WARNING: This clip is guaranteed to be offensive to many people; it was banned by almost every media outlet in the UK. If you are likely to read a T-Shirt printed by T-Shirt Hell and get so mad that you fire off an indignant email to their CEO, you won't enjoy this clip. The point of the song is to sacrasticly look at sensitive topics, so if that ain't your bag, don't click. Otherwise...I think it's brilliant vanguard sarcasm at it's finest.

6 comments:

K.C. Shaw said...

I've tried working on two major projects at once, but it doesn't work for me. I have to concentrate on one at a time. I can drop one project for a while and work on another one, though--sometimes I do that--but I prefer to just go straight through.

Transitions are a pain in the rump no matter what the project is.
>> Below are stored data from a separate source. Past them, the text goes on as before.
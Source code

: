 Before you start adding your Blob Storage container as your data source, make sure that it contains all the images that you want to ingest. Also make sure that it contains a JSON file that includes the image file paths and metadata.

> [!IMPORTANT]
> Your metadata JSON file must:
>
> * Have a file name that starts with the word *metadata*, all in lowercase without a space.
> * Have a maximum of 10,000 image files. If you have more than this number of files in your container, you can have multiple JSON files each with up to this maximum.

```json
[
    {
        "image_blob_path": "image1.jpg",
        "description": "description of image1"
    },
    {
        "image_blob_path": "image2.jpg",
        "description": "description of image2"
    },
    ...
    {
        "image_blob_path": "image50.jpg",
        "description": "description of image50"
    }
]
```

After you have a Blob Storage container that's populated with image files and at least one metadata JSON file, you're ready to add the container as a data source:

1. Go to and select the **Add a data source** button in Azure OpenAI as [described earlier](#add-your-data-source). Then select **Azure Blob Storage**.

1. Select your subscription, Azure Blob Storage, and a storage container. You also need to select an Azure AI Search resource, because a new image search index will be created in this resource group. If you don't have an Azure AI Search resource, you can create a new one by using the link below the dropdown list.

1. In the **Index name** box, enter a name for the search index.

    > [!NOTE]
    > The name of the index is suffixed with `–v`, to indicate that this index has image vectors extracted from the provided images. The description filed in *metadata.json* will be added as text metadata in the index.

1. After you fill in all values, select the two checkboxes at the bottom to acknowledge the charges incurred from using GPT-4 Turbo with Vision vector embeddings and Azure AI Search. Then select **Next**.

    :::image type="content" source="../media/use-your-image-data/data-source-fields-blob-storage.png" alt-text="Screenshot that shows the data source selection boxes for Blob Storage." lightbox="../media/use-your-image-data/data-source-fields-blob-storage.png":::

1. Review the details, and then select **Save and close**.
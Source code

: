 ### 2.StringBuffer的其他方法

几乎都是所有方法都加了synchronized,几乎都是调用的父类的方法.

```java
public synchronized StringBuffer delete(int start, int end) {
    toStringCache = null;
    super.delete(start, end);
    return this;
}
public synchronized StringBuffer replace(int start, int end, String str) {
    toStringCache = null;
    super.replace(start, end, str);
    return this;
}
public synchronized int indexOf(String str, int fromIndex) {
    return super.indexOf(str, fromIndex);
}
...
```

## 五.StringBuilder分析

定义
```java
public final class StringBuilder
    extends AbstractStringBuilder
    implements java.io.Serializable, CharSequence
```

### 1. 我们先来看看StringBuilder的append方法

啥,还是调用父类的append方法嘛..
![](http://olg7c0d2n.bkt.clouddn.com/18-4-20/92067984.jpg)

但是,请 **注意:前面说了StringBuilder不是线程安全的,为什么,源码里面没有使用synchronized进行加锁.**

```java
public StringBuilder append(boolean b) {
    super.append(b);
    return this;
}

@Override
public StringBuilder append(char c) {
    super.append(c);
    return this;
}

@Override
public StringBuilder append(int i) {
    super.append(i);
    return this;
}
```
The poem sounds awesome, though!

Fox Lee said...

Ah, offensive AND you can dance to it : )

Josh Reynolds said...

Poetry boggles my mind as well. I've written one poem in my life, and have no desire to do another.
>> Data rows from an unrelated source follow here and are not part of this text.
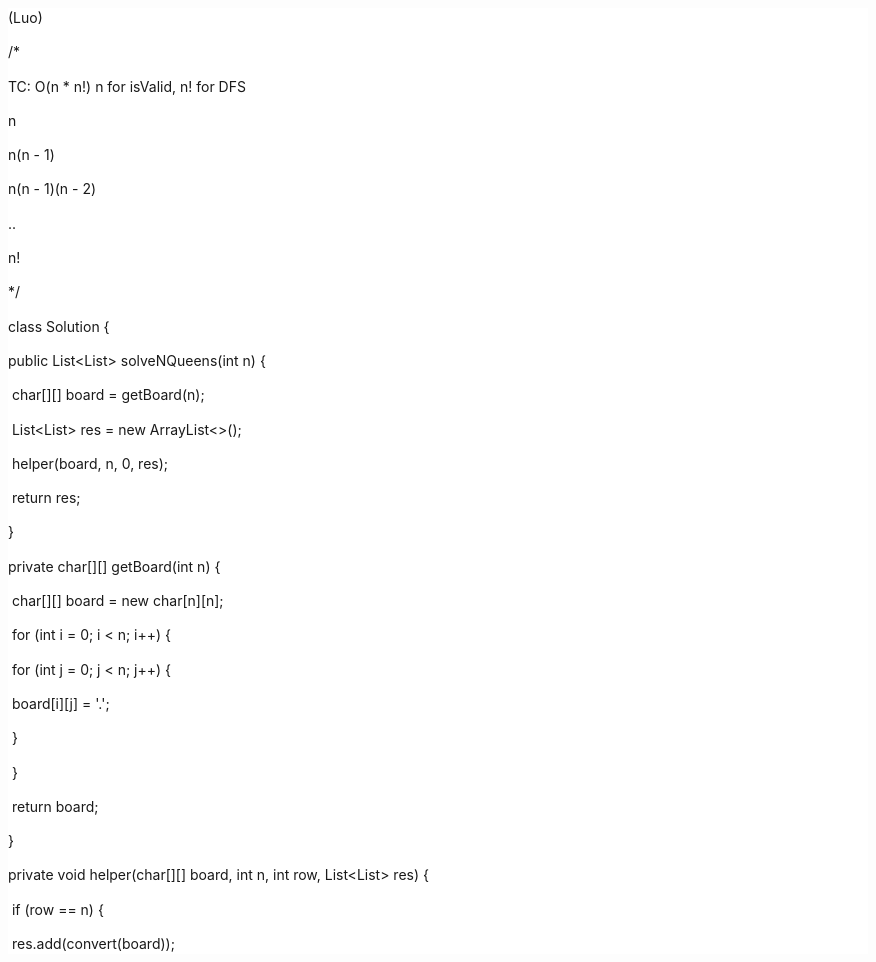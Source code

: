 (Luo)



/*

TC: O(n * n!) n for isValid, n! for DFS



   n

   n(n - 1)

   n(n - 1)(n - 2)

   ..

   n!



*/



class Solution {

  

  public List<List<String>> solveNQueens(int n) {

​    char[][] board = getBoard(n);

​    List<List<String>> res = new ArrayList<>();

​    helper(board, n, 0, res);

​    return res;

  }

  

  private char[][] getBoard(int n) {

​    char[][] board = new char[n][n];

​    for (int i = 0; i < n; i++) {

​      for (int j = 0; j < n; j++) {

​        board[i][j] = '.';

​      }

​    }

​    return board;

  }

  

  private void helper(char[][] board, int n, int row, List<List<String>> res) {

​    if (row == n) {

​      res.add(convert(board));
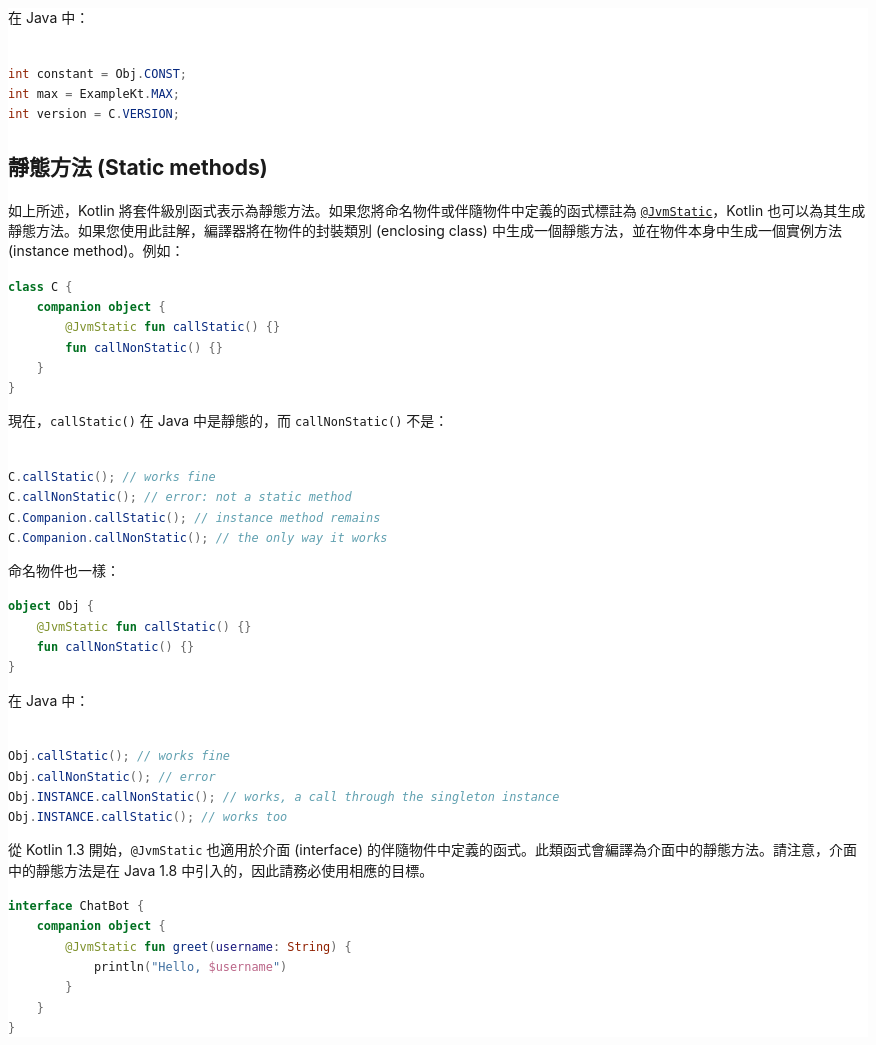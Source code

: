 在 Java 中：

```java

int constant = Obj.CONST;
int max = ExampleKt.MAX;
int version = C.VERSION;
```

## 靜態方法 (Static methods)

如上所述，Kotlin 將套件級別函式表示為靜態方法。如果您將命名物件或伴隨物件中定義的函式標註為 [`@JvmStatic`](https://kotlinlang.org/api/latest/jvm/stdlib/kotlin.jvm/-jvm-static/index.html)，Kotlin 也可以為其生成靜態方法。如果您使用此註解，編譯器將在物件的封裝類別 (enclosing class) 中生成一個靜態方法，並在物件本身中生成一個實例方法 (instance method)。例如：

```kotlin
class C {
    companion object {
        @JvmStatic fun callStatic() {}
        fun callNonStatic() {}
    }
}
```

現在，`callStatic()` 在 Java 中是靜態的，而 `callNonStatic()` 不是：

```java

C.callStatic(); // works fine
C.callNonStatic(); // error: not a static method
C.Companion.callStatic(); // instance method remains
C.Companion.callNonStatic(); // the only way it works
```

命名物件也一樣：

```kotlin
object Obj {
    @JvmStatic fun callStatic() {}
    fun callNonStatic() {}
}
```

在 Java 中：

```java

Obj.callStatic(); // works fine
Obj.callNonStatic(); // error
Obj.INSTANCE.callNonStatic(); // works, a call through the singleton instance
Obj.INSTANCE.callStatic(); // works too
```

從 Kotlin 1.3 開始，`@JvmStatic` 也適用於介面 (interface) 的伴隨物件中定義的函式。此類函式會編譯為介面中的靜態方法。請注意，介面中的靜態方法是在 Java 1.8 中引入的，因此請務必使用相應的目標。

```kotlin
interface ChatBot {
    companion object {
        @JvmStatic fun greet(username: String) {
            println("Hello, $username")
        }
    }
}
```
Still, anything that reads like Jabberwocky, I'm a fan of. so good luck!

Cate Gardner said...

I love that Creepy Doll video.

I keep meaning to work on two long projects at once, but everytime I try one of them falls by the wayside.

Jeremy D Brooks said...

I'm not sure if it's more a function of my short attention span, or a self-defense mechanism against being afraid my story is shite...it's probably a bad habit one way or the other. I spent over an hour last night reviewing Seattle Pizza and didn't write anything new at the end, just some edits in the first chapter.

Unknown said...

Good luck on the long projects. They are very difficult for me to keep focused on when I attempt them.